DORA introduces a new, layered ICT BCM architecture.

a) New central element: ICT business continuity policy

  • Art. 11(1) DORA: “ICT business continuity policy” as integral part of the overall business continuity policy.
  • Based on identification of critical/important functions and ICT assets under Art. 8 DORA (asset & function mapping).
  • BAIT/VAIT do not use this term; they speak more generally of “IT (business) contingency/continuity plans”.

Content of the ICT BCM policy (Art. 11(2) DORA; Art. 24 RTS RMF):

  • Documented policy with:
    • Response to all ICT-related incidents (damage limitation, resumption, prioritisation of recovery actions).
    • Activation criteria and containment measures, processes, technologies.
    • Preliminary impact, damage and loss estimation (aligned with PSD2 incident practice).
    • Communication and crisis management actions.

b) ICT business continuity plans (vs.

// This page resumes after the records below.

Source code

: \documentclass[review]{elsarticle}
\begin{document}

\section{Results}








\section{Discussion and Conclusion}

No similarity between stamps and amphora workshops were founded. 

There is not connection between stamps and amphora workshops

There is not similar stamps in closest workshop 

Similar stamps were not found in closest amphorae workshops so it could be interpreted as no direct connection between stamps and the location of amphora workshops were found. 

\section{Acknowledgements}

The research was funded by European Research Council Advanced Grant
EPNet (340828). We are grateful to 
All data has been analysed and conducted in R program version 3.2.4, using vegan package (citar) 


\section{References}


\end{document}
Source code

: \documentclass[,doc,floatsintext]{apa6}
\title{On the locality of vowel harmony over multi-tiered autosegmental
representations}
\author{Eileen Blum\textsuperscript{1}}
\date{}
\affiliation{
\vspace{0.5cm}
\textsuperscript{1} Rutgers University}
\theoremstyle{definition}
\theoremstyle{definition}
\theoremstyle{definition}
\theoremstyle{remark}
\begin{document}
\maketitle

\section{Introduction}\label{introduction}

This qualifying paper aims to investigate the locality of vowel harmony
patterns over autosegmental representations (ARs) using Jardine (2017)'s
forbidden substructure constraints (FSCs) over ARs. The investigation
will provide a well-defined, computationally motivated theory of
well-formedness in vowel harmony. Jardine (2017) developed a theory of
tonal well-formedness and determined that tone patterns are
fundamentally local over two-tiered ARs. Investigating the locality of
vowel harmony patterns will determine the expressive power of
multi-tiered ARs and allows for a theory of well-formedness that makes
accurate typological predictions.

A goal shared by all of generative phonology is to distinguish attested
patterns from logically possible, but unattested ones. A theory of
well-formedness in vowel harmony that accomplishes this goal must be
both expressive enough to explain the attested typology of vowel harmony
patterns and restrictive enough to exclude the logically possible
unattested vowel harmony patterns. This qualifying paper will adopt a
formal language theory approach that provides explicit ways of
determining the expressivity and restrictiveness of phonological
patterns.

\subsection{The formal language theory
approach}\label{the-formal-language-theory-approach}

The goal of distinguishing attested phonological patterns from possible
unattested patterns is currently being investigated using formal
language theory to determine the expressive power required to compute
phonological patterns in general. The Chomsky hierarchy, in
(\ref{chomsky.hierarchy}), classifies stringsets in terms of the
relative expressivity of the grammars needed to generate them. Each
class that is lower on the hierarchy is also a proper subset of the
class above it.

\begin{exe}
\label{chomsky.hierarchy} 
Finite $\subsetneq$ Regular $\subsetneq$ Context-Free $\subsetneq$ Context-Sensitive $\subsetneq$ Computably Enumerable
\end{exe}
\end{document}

BAIT/VAIT BC plans)

  • DORA replaces generic “IT contingency plans” with ICT business continuity plans (Art. 11(4) DORA).
  • Must be kept up to date and are tightly linked to:
    • Business impact analysis (BIA)
    • ICT risk assessment (Art. 3(1)(b) DORA; Art. 24 RTS RMF)
  • Outsourcing / ICT third parties must be integrated from design, update and testing onwards, especially for critical/important functions (Art. 25(2) RTS RMF).

c) ICT response and recovery plans (new naming, similar purpose)

  • Where BAIT/VAIT speak about restart / emergency operation / recovery plans,
    DORA introduces ICT response and recovery plans (Art. 11(3) & Art. 26 RTS RMF).
  • They define:
    • Technical and organisational steps for incident response,
    • Recovery of ICT services,
    • Prioritisation of systems, data and functions.

d) BIA, RTO/RPO and market-wide perspective

  • DORA requires a BIA + risk analysis as part of the ICT BCM framework (Art. 11(5) DORA; Art. 24 RTS RMF).
  • When defining RTO/RPO for each function, entities must not only consider whether it is critical/important, but also the overall impact on market efficiency (a new DORA aspect).

Expansion of mandatory scenarios

DORA significantly broadens the mandatory scenario set for ICT response and recovery plans.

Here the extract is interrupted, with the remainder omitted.